• Exercise brief
Print nothing but the lines below starting at the line that holds "## Fényszórók használata" and ending at the line that holds "- A fékezéshez", including both, each exactly as written.

Pictures paired with source code
********************
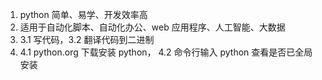 1. python 简单、易学、开发效率高
2. 适用于自动化脚本、自动化办公、web 应用程序、人工智能、大数据
3. 3.1 写代码，3.2 翻译代码到二进制
4. 4.1 python.org 下载安装 python， 4.2 命令行输入 python 查看是否已全局安装
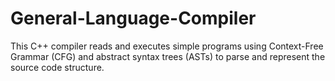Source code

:# General-Language-Compiler
This C++ compiler reads and executes simple programs using Context-Free Grammar (CFG) and abstract syntax trees (ASTs) to parse and represent the source code structure.
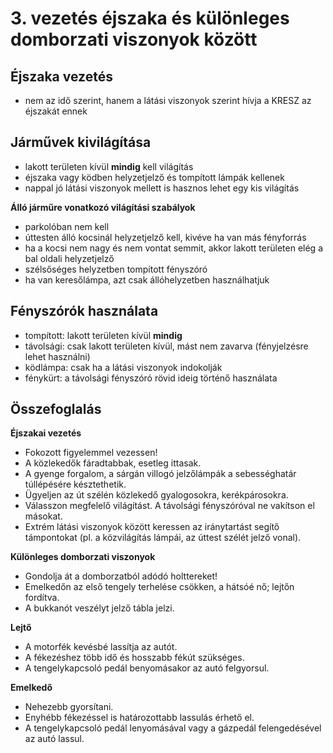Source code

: # 3. vezetés éjszaka és különleges domborzati viszonyok között

## Éjszaka vezetés

- nem az idő szerint, hanem a látási viszonyok szerint hívja a KRESZ az éjszakát ennek

## Járművek kivilágítása

- lakott területen kívül **mindig** kell világítás
- éjszaka vagy ködben helyzetjelző és tompított lámpák kellenek
- nappal jó látási viszonyok mellett is hasznos lehet egy kis világítás

**Álló járműre vonatkozó világítási szabályok**
- parkolóban nem kell
- úttesten álló kocsinál helyzetjelző kell, kivéve ha van más fényforrás
- ha a kocsi nem nagy és nem vontat semmit, akkor lakott területen elég a bal oldali helyzetjelző
- szélsőséges helyzetben tompított fényszóró
- ha van keresőlámpa, azt csak állóhelyzetben használhatjuk

## Fényszórók használata

- tompított: lakott területen kívül **mindig**
- távolsági: csak lakott területen kívül, mást nem zavarva (fényjelzésre lehet használni)
- ködlámpa: csak ha a látási viszonyok indokolják
- fénykürt: a távolsági fényszóró rövid ideig történő használata

## Összefoglalás

**Éjszakai vezetés**
- Fokozott figyelemmel vezessen!
- A közlekedők fáradtabbak, esetleg ittasak.
- A gyenge forgalom, a sárgán villogó jelzőlámpák a sebességhatár túllépésére késztethetik.
- Ügyeljen az út szélén közlekedő gyalogosokra, kerékpárosokra.
- Válasszon megfelelő világítást. A távolsági fényszóróval ne vakítson el másokat.
- Extrém látási viszonyok között keressen az iránytartást segítő támpontokat (pl. a közvilágítás lámpái, az úttest szélét jelző vonal).

**Különleges domborzati viszonyok**
- Gondolja át a domborzatból adódó holttereket!
- Emelkedőn az első tengely terhelése csökken, a hátsóé nő; lejtőn fordítva.
- A bukkanót veszélyt jelző tábla jelzi.

**Lejtő**
- A motorfék kevésbé lassítja az autót.
- A fékezéshez több idő és hosszabb fékút szükséges.
- A tengelykapcsoló pedál benyomásakor az autó felgyorsul.

**Emelkedő**
- Nehezebb gyorsítani.
- Enyhébb fékezéssel is határozottabb lassulás érhető el.
- A tengelykapcsoló pedál lenyomásával vagy a gázpedál felengedésével az autó lassul.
********************
• Your solution
## Fényszórók használata

- tompított: lakott területen kívül **mindig**
- távolsági: csak lakott területen kívül, mást nem zavarva (fényjelzésre lehet használni)
- ködlámpa: csak ha a látási viszonyok indokolják
- fénykürt: a távolsági fényszóró rövid ideig történő használata

## Összefoglalás

**Éjszakai vezetés**
- Fokozott figyelemmel vezessen!
- A közlekedők fáradtabbak, esetleg ittasak.
- A gyenge forgalom, a sárgán villogó jelzőlámpák a sebességhatár túllépésére késztethetik.
- Ügyeljen az út szélén közlekedő gyalogosokra, kerékpárosokra.
- Válasszon megfelelő világítást. A távolsági fényszóróval ne vakítson el másokat.
- Extrém látási viszonyok között keressen az iránytartást segítő támpontokat (pl. a közvilágítás lámpái, az úttest szélét jelző vonal).

**Különleges domborzati viszonyok**
- Gondolja át a domborzatból adódó holttereket!
- Emelkedőn az első tengely terhelése csökken, a hátsóé nő; lejtőn fordítva.
- A bukkanót veszélyt jelző tábla jelzi.

**Lejtő**
- A motorfék kevésbé lassítja az autót.
- A fékezéshez több idő és hosszabb fékút szükséges.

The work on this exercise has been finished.